In the frying pan
WE asked about Glasgow discos, and a Jordanhill reader tells us: "I studied at the University of Glasgow in the late seventies. Friday or Saturday nights were frequently spent at either the Queen Margaret or the Union discos. On one such evening, a fellow female student was being pestered by a regular creep. When asked her name, she replied, 'Annie'. He then pursued this line of questioning and asked her surname. 'Slandcross' was the answer. Her phone number was requested and she provided the number of her local chippie at Anniesland Cross."
Naming ceremony
THE observation about new Scottish Secretary Alister Jack - never trust someone who can't spell their own name - sparked the contribution from George Smith in Clydebank: "Never trust anyone who does not use his first name - George Iain Duncan Smith, Alexander Boris de Pfeffel Johnson, and Gideon Oliver Osborne, who for some reason stuck George in front of it."
Sporting chance
THE news story about the financial difficulties of cheap and cheerful retail chain Sports Direct reminds us of the female stand-up at Edinburgh Festival Fringe who declared: "Just got stopped and had my shopping checked at the door of a Sports Direct store like I was some sort of shoplifter. Trust me - if I was a thief I'd aim higher."
Bin there
NOISY bin men, and Steve Barnet in Gargunnock tells us: "I remember being in Raymond Terrace, New South Wales, Australia, in the early 90s. Our bins were emptied at 2am on Christmas morning. Try explaining to the children that 'No, it’s not Santa, go back to sleep!'"
Grassed
GERRY Burke tells us of a debate on the Dunoon Facebook page about the price of Lorne sausage in a local butcher's shop with one customer arguing that half a block of lorne sausage should be exactly half the price of a full block of lorne. Turns out it isn't because of a discount for buying a whole block. Anyway, the debate continued to rage until the angry customer posted on the page that he was seeking someone to cut his grass, and what would they charge. Naturally everyone then asked if it was for the full lawn or a half lawn.
Swinger
OUR stories about getting golf lessons reminded David Stubley: "Some years ago I went for a lesson with the golf pro at my club.
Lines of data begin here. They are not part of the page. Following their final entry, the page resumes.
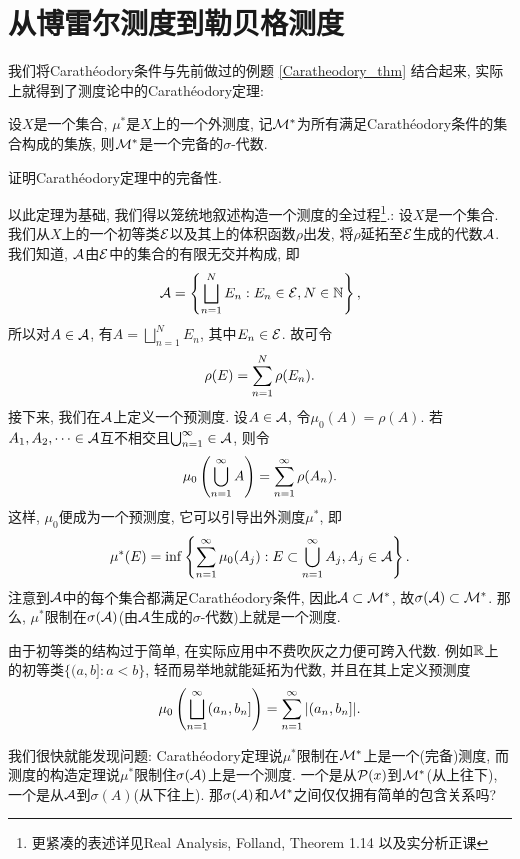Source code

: \section{从博雷尔测度到勒贝格测度}
我们将Carath\'eodory条件与先前做过的例题 \ref{Caratheodory_thm} 结合起来, 实际上就得到了测度论中的Carath\'eodory定理:
\begin{theorem}
    设$X$是一个集合, $\mu^*$是$X$上的一个外测度, 记$\mathcal{M}^*$为所有满足Carath\'eodory条件的集合构成的集族, 则$\mathcal{M}^*$是一个完备的$\sigma$-代数. 
\end{theorem}
\begin{exercise}
    证明Carath\'eodory定理中的完备性. 
\end{exercise}
以此定理为基础, 我们得以笼统地叙述构造一个测度的全过程\footnote{更紧凑的表述详见Real Analysis, Folland, Theorem 1.14 以及实分析正课}.:
     设$X$是一个集合. 我们从$X$上的一个初等类$\mathcal{E}$以及其上的体积函数$\rho$出发, 将$\rho$延拓至$\mathcal{E}$生成的代数$\mathcal{A}$. 我们知道, $\mathcal{A}$由$\mathcal{E}$中的集合的有限无交并构成, 即
     $$\mathcal{A} = \left\{\bigsqcup_{n=1}^{N}E_n: E_n \in \mathcal{E}, N \in \mathbb{N}\right\}, $$
     所以对$A \in \mathcal{A}$, 有$A = \bigsqcup_{n=1}^{N}E_n$, 其中$E_n \in \mathcal{E}$. 故可令
     $$\rho(E) = \sum_{n=1}^{N}\rho(E_n). $$ 接下来, 我们在$\mathcal{A}$上定义一个预测度. 设$A \in \mathcal{A}$, 令$\mu_0(A) = \rho(A)$. 
     若$A_1, A_2, \cdots \in \mathcal{A}$互不相交且$\bigcup_{n=1}^{\infty} \in \mathcal{A}$, 则令
     $$ \mu_0\left(\bigcup_{n=1}^{\infty}A\right) = \sum_{n=1}^{\infty}\rho(A_n). $$
     这样, $\mu_0$便成为一个预测度, 它可以引导出外测度$\mu^*$, 即
    $$\mu^*(E) = \inf \left\{\sum_{n=1}^{\infty}\mu_0(A_j): E \subset \bigcup_{n=1}^{\infty}A_j, A_j \in \mathcal{A}\right\}. $$
    注意到$\mathcal{A}$中的每个集合都满足Carath\'eodory条件, 因此$\mathcal{A} \subset \mathcal{M}^*$, 故$\sigma(\mathcal{A}) \subset \mathcal{M}^*$. 那么, $\mu^*$限制在$\sigma(\mathcal{A})$(由$\mathcal{A}$生成的$\sigma$-代数)上就是一个测度. 
    
\begin{remark}
    由于初等类的结构过于简单, 在实际应用中不费吹灰之力便可跨入代数. 例如$\mathbb{R}$上的初等类$\{(a,b]: a<b\}$, 轻而易举地就能延拓为代数, 并且在其上定义预测度
    $$ \mu_0\left(\bigsqcup_{n=1}^{\infty}(a_n, b_n]\right) = \sum_{n=1}^{\infty}|(a_n, b_n]|. $$
\end{remark}

我们很快就能发现问题: Carath\'eodory定理说$\mu^*$限制在$\mathcal{M}^*$上是一个(完备)测度, 而测度的构造定理说$\mu^*$限制住$\sigma(\mathcal{A})$上是一个测度. 一个是从$\mathcal{P}(x)$到$\mathcal{M}^*$(从上往下), 一个是从$\mathcal{A}$到$\sigma(A)$(从下往上). 那$\sigma(\mathcal{A})$和$\mathcal{M}^*$之间仅仅拥有简单的包含关系吗?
After watching me hit balls for about 10 minutes he commented, 'Your problem is that your clubs are better than your golf'."
Tied up
MORE memories of the old HMS Carrick when it was moored in Glasgow and used as a posh club - David Green in Kelvindale recalls: "Hugh Nelson and I entertained Professor Ueli Walder from the ETH university in Zurich there. When its dress code was raised with the casually dressed Ueli, Hugh was able to bring a spare jacket and tie from the office. However there was quite a stir in the dining room when the 2.2m tall Ueli entered wearing a jacket loaned by the very much shorter Hugh with a tie over his roll-neck sweater.
"Years later when Hugh and I were in Zurich, Ueli booked lunch at the Kronnenhalle Restaurant, 'Its a very casual place, informal,' he said. And yes, at the entrance to the dining room dress was raised and Ueli just happened to have a coat and tie with him that Hugh could wear."
Weighty problem
GROWING old, continued. Says a reader: “When your pills purse is heavier than your actual purse.”